* **YOUR INSTRUCTIONS**
Copy out the entire listing below exactly, but without its pictures.

* **DATA EXCERPTS**

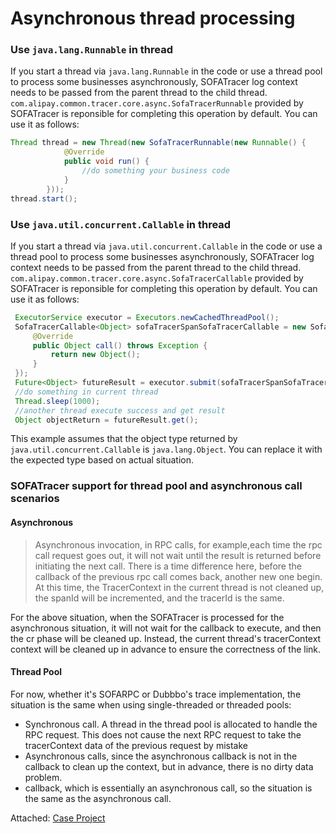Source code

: # Asynchronous thread processing

### Use `java.lang.Runnable` in thread

If you start a thread via `java.lang.Runnable` in the code or use a thread pool to process some businesses asynchronously, SOFATracer log context needs to be passed from the parent thread to the child thread. `com.alipay.common.tracer.core.async.SofaTracerRunnable` provided by SOFATracer is reponsible for completing this operation by default. You can use it as follows:

```java
Thread thread = new Thread(new SofaTracerRunnable(new Runnable() {
            @Override
            public void run() {
                //do something your business code
            }
        }));
thread.start();
```

### Use `java.util.concurrent.Callable` in thread

If you start a thread via `java.util.concurrent.Callable` in the code or use a thread pool to process some businesses asynchronously, SOFATracer log context needs to be passed from the parent thread to the child thread. `com.alipay.common.tracer.core.async.SofaTracerCallable` provided by SOFATracer  is reponsible for completing this operation by default. You can use it as follows:

```java
 ExecutorService executor = Executors.newCachedThreadPool();
 SofaTracerCallable<Object> sofaTracerSpanSofaTracerCallable = new SofaTracerCallable<Object>(new Callable<Object>() {
     @Override
     public Object call() throws Exception {
         return new Object();
     }
 });
 Future<Object> futureResult = executor.submit(sofaTracerSpanSofaTracerCallable);
 //do something in current thread
 Thread.sleep(1000);
 //another thread execute success and get result
 Object objectReturn = futureResult.get();
```

This example assumes that the object type returned by `java.util.concurrent.Callable` is `java.lang.Object`. You can replace it with the expected type based on actual situation.

### SOFATracer support for thread pool and asynchronous call scenarios

#### Asynchronous

> Asynchronous invocation, in RPC calls, for example,each time the rpc call request goes out, it will not wait until the result is returned before initiating the next call. There is a time difference here, before the callback of the previous rpc call comes back, another new one begin. At this time, the TracerContext in the current thread is not cleaned up, the spanId will be incremented, and the tracerId is the same.

For the above situation, when the SOFATracer is processed for the asynchronous situation, it will not wait for the callback to execute, and then the cr phase will be cleaned up. Instead, the current thread's tracerContext context will be cleaned up in advance to ensure the correctness of the link.

#### Thread Pool

For now, whether it's SOFARPC or Dubbbo's trace implementation, the situation is the same when using single-threaded or threaded pools:

* Synchronous call. A thread in the thread pool is allocated to handle the RPC request. This does not cause the next RPC request to take the tracerContext data of the previous request by mistake
* Asynchronous calls, since the asynchronous callback is not in the callback to clean up the context, but in advance, there is no dirty data problem.
* callback, which is essentially an asynchronous call, so the situation is the same as the asynchronous call.

Attached: [Case Project](https://github.com/glmapper/sofa-tracer-concurrence-parent)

* **FINISHED TASK**
Source code

: # Asynchronous thread processing

### Use `java.lang.Runnable` in thread

If you start a thread via `java.lang.Runnable` in the code or use a thread pool to process some businesses asynchronously, SOFATracer log context needs to be passed from the parent thread to the child thread. `com.alipay.common.tracer.core.async.SofaTracerRunnable` provided by SOFATracer is reponsible for completing this operation by default. You can use it as follows:

```java
Thread thread = new Thread(new SofaTracerRunnable(new Runnable() {
            @Override
            public void run() {
                //do something your business code
            }
        }));
thread.start();
```

### Use `java.util.concurrent.Callable` in thread

If you start a thread via `java.util.concurrent.Callable` in the code or use a thread pool to process some businesses asynchronously, SOFATracer log context needs to be passed from the parent thread to the child thread. `com.alipay.common.tracer.core.async.SofaTracerCallable` provided by SOFATracer  is reponsible for completing this operation by default. You can use it as follows:

```java
 ExecutorService executor = Executors.newCachedThreadPool();
 SofaTracerCallable<Object> sofaTracerSpanSofaTracerCallable = new SofaTracerCallable<Object>(new Callable<Object>() {
     @Override
     public Object call() throws Exception {
         return new Object();
     }
 });
 Future<Object> futureResult = executor.submit(sofaTracerSpanSofaTracerCallable);
 //do something in current thread
 Thread.sleep(1000);
 //another thread execute success and get result
 Object objectReturn = futureResult.get();
```

This example assumes that the object type returned by `java.util.concurrent.Callable` is `java.lang.Object`. You can replace it with the expected type based on actual situation.

### SOFATracer support for thread pool and asynchronous call scenarios

#### Asynchronous

> Asynchronous invocation, in RPC calls, for example,each time the rpc call request goes out, it will not wait until the result is returned before initiating the next call. There is a time difference here, before the callback of the previous rpc call comes back, another new one begin. At this time, the TracerContext in the current thread is not cleaned up, the spanId will be incremented, and the tracerId is the same.

For the above situation, when the SOFATracer is processed for the asynchronous situation, it will not wait for the callback to execute, and then the cr phase will be cleaned up. Instead, the current thread's tracerContext context will be cleaned up in advance to ensure the correctness of the link.

#### Thread Pool

For now, whether it's SOFARPC or Dubbbo's trace implementation, the situation is the same when using single-threaded or threaded pools:

* Synchronous call. A thread in the thread pool is allocated to handle the RPC request. This does not cause the next RPC request to take the tracerContext data of the previous request by mistake
* Asynchronous calls, since the asynchronous callback is not in the callback to clean up the context, but in advance, there is no dirty data problem.
* callback, which is essentially an asynchronous call, so the situation is the same as the asynchronous call.

Attached: [Case Project](https://github.com/glmapper/sofa-tracer-concurrence-parent)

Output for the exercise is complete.